Employers are having more difficulty keeping their employees motivated and engaged than ever before. According to recent surveys, only one-third of employees feel engaged at work. Lack of engagement is coming at a steep price – companies stand to lose $300 billion due to poor engagement.
Brands are exploring solutions to this problem. The general assumption is that they should pay their employees more. However, years of research has shown that this isn’t necessarily the case.
Limits of Paying for Better Engagement
There is extensive research that shows that paying employees higher salaries does very little to bolster motivation. In 2010, Timothy A. Judge and his colleagues at other business schools across the country conducted a meta-analysis of 120 different studies on employee motivation, which supported this theory.
“This study provided the first meta-analytic evidence on the relationship of pay to job and pay satisfaction. The results suggest that, within-studies, level of pay bears a positive, but quite modest, relationship to job and pay satisfaction. Between studies, there also is little relationship between average pay in a sample and the average level of job or pay satisfaction,” the authors concluded.
Intrinsic Motivating Factors to Focus on Instead
So what makes employees feel more motivated? Making an employee feel more engaged and wanted is usually the best solution. Here are some tips to follow if you are having trouble motivating your staff.
Make their Contributions Feel More Important
Every employee has an important job. However, some employees don’t feel very enthusiastic about doing it right, because they don’t understand why it is important. It’s a good idea to communicate to them what role their work plays in the organization, so they realize they are important.
Express Your Gratitude
Many studies have shown that employees are more moved by regular, positive feedback than wage increases. You want to always give positive feedback to an employee that went above and beyond expectations. You should also check in regularly and let them know how much you appreciate their work.
The important thing is to make sure the complements are sincere. Don’t give them when they aren’t deserved, because employees will notice and they will no longer have a positive effect.
Follow the Platinum Rule when Creating Organizational Policies
It’s easy to set organization-wide policies that you expect all employees will appreciate. However, some employees may feel otherwise. One example is changing the layout of your office to be more public so all employees are more included and can interact with each other more easily.
Keep in mind that some employees may be more introverted and not appreciate this change. You want to know how they actually feel before making this change.

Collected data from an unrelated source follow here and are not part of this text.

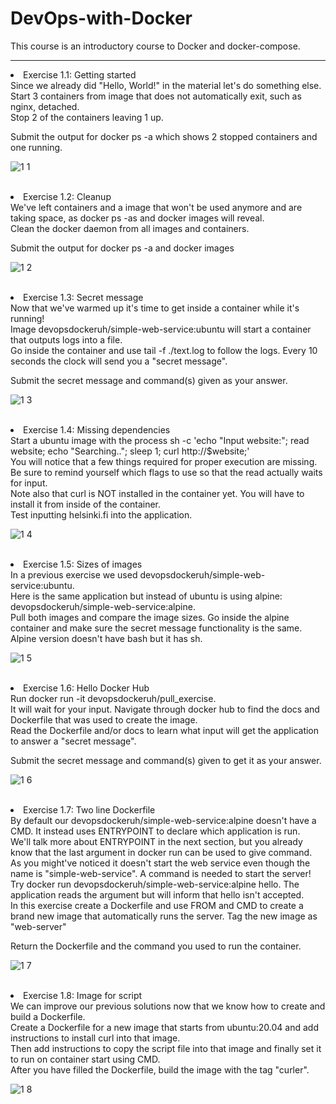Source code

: # DevOps-with-Docker
This course is an introductory course to Docker and docker-compose. 
<br>
<hr></hr>
<li> Exercise 1.1: Getting started <br>
Since we already did "Hello, World!" in the material let's do something else.<br>
Start 3 containers from image that does not automatically exit, such as nginx, detached.<br>
Stop 2 of the containers leaving 1 up.

Submit the output for docker ps -a which shows 2 stopped containers and one running.

![1 1](https://user-images.githubusercontent.com/94892289/208758756-94a13180-3bb1-486d-b02c-6dc3aaf9a563.png)
<br> <br>

<li> Exercise 1.2: Cleanup <br>
We've left containers and a image that won't be used anymore and are taking space, as docker ps -as and docker images will reveal.<br>
Clean the docker daemon from all images and containers.

Submit the output for docker ps -a and docker images

![1 2](https://user-images.githubusercontent.com/94892289/208759409-3d097458-ff9f-4541-b6d6-e58bd12a41ac.png)
<br> <br>

<li> Exercise 1.3: Secret message <br>
Now that we've warmed up it's time to get inside a container while it's running!<br>
Image devopsdockeruh/simple-web-service:ubuntu will start a container that outputs logs into a file. <br>
Go inside the container and use tail -f ./text.log to follow the logs. Every 10 seconds the clock will send you a "secret message".

Submit the secret message and command(s) given as your answer.

![1 3](https://user-images.githubusercontent.com/94892289/208759598-ae613788-f463-4ae7-a932-71bf21bf956c.png)
<br> <br>
  
<li> Exercise 1.4: Missing dependencies <br>
Start a ubuntu image with the process sh -c 'echo "Input website:"; read website; echo "Searching.."; sleep 1; curl http://$website;'<br>
You will notice that a few things required for proper execution are missing. <br>
Be sure to remind yourself which flags to use so that the read actually waits for input.<br>
Note also that curl is NOT installed in the container yet. You will have to install it from inside of the container.<br>
Test inputting helsinki.fi into the application.
  
![1 4](https://user-images.githubusercontent.com/94892289/208760846-9512f187-401d-45d2-b912-f1b7bf0bf270.png)
<br> <br>

<li> Exercise 1.5: Sizes of images <br>
In a previous exercise we used devopsdockeruh/simple-web-service:ubuntu.<br>
Here is the same application but instead of ubuntu is using alpine: devopsdockeruh/simple-web-service:alpine.<br>
Pull both images and compare the image sizes. Go inside the alpine container and make sure the secret message functionality is the same.<br>
  Alpine version doesn't have bash but it has sh.
  
![1 5](https://user-images.githubusercontent.com/94892289/208764609-5963ce75-aacb-47b1-8c99-dbd3a2bef420.png)
<br> <br>
  
<li>Exercise 1.6: Hello Docker Hub <br>
Run docker run -it devopsdockeruh/pull_exercise.<br>
It will wait for your input. Navigate through docker hub to find the docs and Dockerfile that was used to create the image.<br>
Read the Dockerfile and/or docs to learn what input will get the application to answer a "secret message".

Submit the secret message and command(s) given to get it as your answer.

![1 6](https://user-images.githubusercontent.com/94892289/208764836-c495d620-3446-450e-87b4-de6c52c79b29.png)
<br> <br>

<li>Exercise 1.7: Two line Dockerfile <br>
By default our devopsdockeruh/simple-web-service:alpine doesn't have a CMD. It instead uses ENTRYPOINT to declare which application is run.<br>
We'll talk more about ENTRYPOINT in the next section, but you already know that the last argument in docker run can be used to give command.<br>
As you might've noticed it doesn't start the web service even though the name is "simple-web-service". A command is needed to start the server!<br>
Try docker run devopsdockeruh/simple-web-service:alpine hello. The application reads the argument but will inform that hello isn't accepted.<br>
In this exercise create a Dockerfile and use FROM and CMD to create a brand new image that automatically runs the server. Tag the new image as "web-server"

Return the Dockerfile and the command you used to run the container.
  
![1 7](https://user-images.githubusercontent.com/94892289/208766075-b4774037-b9a9-417e-a11c-a87911eaf9c5.png)
<br> <br>
  
<li>Exercise 1.8: Image for script<br>
We can improve our previous solutions now that we know how to create and build a Dockerfile.<br>
Create a Dockerfile for a new image that starts from ubuntu:20.04 and add instructions to install curl into that image. <br>
Then add instructions to copy the script file into that image and finally set it to run on container start using CMD.<br>
After you have filled the Dockerfile, build the image with the tag "curler".

![1 8](https://user-images.githubusercontent.com/94892289/208766420-60bc919d-c2a4-4948-9f75-a3c453c5c356.png)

Remember – All Employees Are Different
The National Business Research Institute published a great white paper that plays devil’s advocate on this issue. Human behavior is extremely complex. Every worker is an individual with different priorities. While there is a lot of research that shows that there is a weak correlation between pay and employee motivation, you can’t make a blanket assumption about them. There may be a couple of exceptions to the rule.
For some employees, low pay is one of many indicators that the employer doesn’t have their best interests at heart. Even a pay increase itself isn’t a strong motivator, it could send a signal to employees that you are trying to reform the organization to be more employee-focused.
Some employees are in dire need for money, especially if they are in low-wage jobs or facing serious financial problems at home.
Even though raising wages isn’t usually the best solution, there are some exceptions.
Also, remember that a higher salary isn’t the only incentive. You can also offer a wonderful 401(k), better life insurance packages, membership to a local gym and other forms of compensation. Find out what your employees really want and need, because you will earn more loyalty by catering to their real needs.